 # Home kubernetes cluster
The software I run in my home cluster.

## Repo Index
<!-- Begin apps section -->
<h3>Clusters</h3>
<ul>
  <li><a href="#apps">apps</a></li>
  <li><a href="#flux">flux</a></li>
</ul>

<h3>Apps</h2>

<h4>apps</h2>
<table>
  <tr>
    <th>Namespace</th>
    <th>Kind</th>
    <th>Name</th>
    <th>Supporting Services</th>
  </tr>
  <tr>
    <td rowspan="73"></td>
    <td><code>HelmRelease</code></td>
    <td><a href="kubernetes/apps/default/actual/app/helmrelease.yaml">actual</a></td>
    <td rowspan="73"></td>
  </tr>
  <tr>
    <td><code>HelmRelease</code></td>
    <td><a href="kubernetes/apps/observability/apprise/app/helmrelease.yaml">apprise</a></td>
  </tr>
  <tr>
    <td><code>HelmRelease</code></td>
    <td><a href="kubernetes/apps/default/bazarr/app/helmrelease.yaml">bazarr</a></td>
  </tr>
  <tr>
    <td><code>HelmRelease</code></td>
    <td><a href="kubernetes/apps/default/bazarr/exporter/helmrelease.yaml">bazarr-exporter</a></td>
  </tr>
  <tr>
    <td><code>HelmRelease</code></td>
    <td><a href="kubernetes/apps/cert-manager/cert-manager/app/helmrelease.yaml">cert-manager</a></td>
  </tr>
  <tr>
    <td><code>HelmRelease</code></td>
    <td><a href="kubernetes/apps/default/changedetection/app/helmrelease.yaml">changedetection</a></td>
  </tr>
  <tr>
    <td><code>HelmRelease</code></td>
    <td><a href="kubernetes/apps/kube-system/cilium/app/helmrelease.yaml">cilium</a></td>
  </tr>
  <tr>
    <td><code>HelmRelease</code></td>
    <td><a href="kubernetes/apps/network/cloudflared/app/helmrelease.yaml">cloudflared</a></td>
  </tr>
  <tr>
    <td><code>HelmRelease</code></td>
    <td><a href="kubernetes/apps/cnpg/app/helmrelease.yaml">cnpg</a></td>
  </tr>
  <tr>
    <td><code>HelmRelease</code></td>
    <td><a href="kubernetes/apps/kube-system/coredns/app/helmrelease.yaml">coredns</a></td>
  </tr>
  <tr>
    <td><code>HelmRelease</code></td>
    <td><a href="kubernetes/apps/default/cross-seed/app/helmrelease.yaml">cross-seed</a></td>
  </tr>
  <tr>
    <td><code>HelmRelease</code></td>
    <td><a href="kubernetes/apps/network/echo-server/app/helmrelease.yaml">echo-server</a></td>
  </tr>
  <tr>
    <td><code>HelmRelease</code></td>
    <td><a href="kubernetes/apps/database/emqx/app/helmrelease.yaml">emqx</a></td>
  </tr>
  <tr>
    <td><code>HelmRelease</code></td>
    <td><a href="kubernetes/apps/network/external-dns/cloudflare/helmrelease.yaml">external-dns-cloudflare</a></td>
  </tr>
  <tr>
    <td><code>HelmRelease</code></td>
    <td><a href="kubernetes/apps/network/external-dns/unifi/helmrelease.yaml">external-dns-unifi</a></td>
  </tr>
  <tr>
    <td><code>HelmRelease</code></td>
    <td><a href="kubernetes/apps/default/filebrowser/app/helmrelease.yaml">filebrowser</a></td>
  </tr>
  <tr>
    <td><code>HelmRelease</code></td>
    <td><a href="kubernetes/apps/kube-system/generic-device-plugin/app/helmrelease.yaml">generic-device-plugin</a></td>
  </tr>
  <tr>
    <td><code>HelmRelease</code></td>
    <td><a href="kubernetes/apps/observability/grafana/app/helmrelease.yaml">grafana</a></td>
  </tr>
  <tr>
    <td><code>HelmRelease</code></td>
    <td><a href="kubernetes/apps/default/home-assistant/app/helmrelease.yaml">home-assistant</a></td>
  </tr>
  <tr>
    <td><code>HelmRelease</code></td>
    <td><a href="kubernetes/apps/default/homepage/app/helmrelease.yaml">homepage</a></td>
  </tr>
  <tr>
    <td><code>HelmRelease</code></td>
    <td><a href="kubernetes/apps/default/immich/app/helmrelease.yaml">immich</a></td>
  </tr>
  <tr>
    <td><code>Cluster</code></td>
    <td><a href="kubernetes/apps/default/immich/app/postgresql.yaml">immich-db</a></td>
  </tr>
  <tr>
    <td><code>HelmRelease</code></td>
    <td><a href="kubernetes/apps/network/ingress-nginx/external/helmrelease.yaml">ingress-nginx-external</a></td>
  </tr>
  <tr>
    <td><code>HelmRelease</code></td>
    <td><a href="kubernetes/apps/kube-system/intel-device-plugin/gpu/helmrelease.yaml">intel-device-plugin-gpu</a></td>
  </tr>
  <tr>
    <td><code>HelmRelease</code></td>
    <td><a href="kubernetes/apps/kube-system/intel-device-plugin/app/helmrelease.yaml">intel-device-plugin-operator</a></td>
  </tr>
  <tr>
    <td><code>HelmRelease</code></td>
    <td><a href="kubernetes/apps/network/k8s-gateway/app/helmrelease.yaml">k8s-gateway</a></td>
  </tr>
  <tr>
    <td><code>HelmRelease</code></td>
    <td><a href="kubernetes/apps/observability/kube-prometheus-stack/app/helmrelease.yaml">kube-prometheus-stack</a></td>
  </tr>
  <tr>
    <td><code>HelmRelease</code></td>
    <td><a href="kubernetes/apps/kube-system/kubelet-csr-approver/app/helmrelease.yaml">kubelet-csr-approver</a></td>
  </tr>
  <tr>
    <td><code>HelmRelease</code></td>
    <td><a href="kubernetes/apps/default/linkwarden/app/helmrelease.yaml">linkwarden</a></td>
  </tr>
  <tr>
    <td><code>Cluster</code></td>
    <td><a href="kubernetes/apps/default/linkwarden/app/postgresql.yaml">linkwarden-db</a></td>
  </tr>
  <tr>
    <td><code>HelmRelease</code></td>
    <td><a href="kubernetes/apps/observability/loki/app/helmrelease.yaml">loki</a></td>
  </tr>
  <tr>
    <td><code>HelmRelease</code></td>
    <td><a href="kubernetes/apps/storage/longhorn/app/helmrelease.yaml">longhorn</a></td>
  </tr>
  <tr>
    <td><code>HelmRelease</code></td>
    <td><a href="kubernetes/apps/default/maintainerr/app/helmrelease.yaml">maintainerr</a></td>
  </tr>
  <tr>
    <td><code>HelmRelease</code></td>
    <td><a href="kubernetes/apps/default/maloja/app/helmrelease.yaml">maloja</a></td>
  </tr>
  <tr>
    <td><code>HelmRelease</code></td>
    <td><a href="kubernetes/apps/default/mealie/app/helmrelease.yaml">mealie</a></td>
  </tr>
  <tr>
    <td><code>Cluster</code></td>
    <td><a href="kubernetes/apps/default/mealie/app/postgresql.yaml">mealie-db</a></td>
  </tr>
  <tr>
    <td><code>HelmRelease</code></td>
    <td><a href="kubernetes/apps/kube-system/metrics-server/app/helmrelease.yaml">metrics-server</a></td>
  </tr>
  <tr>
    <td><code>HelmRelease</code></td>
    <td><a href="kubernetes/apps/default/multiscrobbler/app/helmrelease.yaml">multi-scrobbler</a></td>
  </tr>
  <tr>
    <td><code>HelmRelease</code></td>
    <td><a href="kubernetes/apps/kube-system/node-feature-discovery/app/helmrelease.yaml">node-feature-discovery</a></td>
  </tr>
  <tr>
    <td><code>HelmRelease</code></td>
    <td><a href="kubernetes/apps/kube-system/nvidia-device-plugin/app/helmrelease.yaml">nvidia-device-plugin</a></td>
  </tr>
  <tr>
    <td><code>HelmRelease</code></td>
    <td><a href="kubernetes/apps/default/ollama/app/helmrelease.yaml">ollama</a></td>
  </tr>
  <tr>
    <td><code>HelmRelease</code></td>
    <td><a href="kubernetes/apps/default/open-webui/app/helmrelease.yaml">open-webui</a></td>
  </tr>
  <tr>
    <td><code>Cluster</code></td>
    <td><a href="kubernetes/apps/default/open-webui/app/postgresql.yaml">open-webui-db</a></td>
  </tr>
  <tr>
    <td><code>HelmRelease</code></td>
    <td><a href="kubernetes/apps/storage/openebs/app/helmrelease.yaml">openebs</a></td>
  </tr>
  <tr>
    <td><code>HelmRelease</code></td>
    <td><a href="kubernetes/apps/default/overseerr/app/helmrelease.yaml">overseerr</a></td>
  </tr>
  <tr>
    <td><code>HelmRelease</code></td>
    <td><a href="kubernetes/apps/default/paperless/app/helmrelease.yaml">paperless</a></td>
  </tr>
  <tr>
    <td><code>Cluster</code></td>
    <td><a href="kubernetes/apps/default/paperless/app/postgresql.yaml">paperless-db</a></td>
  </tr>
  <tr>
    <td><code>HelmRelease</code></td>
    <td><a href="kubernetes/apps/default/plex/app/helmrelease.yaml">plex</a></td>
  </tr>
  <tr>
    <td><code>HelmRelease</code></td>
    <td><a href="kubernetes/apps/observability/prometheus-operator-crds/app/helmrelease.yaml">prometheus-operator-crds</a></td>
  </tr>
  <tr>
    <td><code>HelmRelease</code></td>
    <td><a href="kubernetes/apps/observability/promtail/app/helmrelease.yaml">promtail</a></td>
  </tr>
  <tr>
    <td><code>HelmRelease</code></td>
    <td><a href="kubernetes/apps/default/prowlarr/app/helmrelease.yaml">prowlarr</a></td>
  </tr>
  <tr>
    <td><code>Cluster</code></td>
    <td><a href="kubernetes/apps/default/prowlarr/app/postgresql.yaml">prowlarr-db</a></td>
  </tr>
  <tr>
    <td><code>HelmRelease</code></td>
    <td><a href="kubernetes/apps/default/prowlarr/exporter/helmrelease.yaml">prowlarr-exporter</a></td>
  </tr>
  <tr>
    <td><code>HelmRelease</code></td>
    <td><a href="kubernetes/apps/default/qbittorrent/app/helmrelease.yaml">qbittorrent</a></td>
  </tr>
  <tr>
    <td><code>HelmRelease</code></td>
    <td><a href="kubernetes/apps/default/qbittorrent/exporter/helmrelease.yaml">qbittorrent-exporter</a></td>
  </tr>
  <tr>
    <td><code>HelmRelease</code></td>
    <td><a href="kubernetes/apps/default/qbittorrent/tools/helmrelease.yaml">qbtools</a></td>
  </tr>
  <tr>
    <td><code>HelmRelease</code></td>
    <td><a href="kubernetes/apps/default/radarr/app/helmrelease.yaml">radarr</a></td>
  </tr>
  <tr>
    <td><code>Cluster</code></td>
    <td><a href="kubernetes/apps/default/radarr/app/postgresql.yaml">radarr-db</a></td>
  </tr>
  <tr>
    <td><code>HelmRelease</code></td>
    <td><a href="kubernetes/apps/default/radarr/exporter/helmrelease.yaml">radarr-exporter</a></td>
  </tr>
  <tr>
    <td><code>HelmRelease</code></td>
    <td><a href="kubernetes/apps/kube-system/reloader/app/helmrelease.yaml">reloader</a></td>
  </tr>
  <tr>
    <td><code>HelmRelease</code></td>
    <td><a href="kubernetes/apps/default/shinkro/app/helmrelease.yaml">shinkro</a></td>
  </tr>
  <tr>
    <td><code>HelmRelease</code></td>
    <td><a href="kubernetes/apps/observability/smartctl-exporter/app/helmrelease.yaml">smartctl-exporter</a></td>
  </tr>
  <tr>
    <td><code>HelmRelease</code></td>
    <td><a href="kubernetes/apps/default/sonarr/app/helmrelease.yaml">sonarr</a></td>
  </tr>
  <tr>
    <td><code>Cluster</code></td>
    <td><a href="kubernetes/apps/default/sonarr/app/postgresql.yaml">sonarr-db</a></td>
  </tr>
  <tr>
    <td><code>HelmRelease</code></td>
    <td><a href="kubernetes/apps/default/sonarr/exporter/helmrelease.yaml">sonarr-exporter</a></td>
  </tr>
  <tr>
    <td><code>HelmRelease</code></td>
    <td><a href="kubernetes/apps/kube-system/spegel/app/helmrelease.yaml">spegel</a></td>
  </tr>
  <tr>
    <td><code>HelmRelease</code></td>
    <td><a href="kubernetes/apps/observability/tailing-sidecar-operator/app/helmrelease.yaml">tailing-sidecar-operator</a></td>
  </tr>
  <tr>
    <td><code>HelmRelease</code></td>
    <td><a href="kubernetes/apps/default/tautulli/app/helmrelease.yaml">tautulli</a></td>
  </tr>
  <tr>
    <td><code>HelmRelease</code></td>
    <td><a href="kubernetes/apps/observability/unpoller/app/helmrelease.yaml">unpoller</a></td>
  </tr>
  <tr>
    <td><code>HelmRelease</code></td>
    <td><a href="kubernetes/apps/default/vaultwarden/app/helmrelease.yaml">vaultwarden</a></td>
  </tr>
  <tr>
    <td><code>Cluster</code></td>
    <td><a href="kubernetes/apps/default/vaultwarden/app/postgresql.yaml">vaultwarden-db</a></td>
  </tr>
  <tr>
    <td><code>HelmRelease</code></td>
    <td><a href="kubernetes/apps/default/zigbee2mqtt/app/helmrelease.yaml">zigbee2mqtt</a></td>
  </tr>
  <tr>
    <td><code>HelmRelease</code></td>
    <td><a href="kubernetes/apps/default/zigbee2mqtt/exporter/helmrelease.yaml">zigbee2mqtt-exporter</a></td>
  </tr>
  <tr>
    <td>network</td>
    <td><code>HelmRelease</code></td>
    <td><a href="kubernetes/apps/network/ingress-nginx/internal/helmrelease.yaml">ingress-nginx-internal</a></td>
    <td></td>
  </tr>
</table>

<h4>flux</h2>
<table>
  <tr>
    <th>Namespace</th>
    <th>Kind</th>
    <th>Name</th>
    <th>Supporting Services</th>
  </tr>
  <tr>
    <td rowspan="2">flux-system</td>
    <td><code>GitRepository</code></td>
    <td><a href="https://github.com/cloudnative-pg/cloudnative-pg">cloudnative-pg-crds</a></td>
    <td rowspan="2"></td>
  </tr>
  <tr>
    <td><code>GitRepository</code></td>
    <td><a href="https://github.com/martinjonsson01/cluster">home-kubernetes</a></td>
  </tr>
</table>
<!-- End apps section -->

▸ **Work to complete**: Where the word "mealie" shows up in a line of the entries above, copy that line.

▸ **Exercise output**:
    <td><a href="kubernetes/apps/default/mealie/app/helmrelease.yaml">mealie</a></td>
    <td><a href="kubernetes/apps/default/mealie/app/postgresql.yaml">mealie-db</a></td>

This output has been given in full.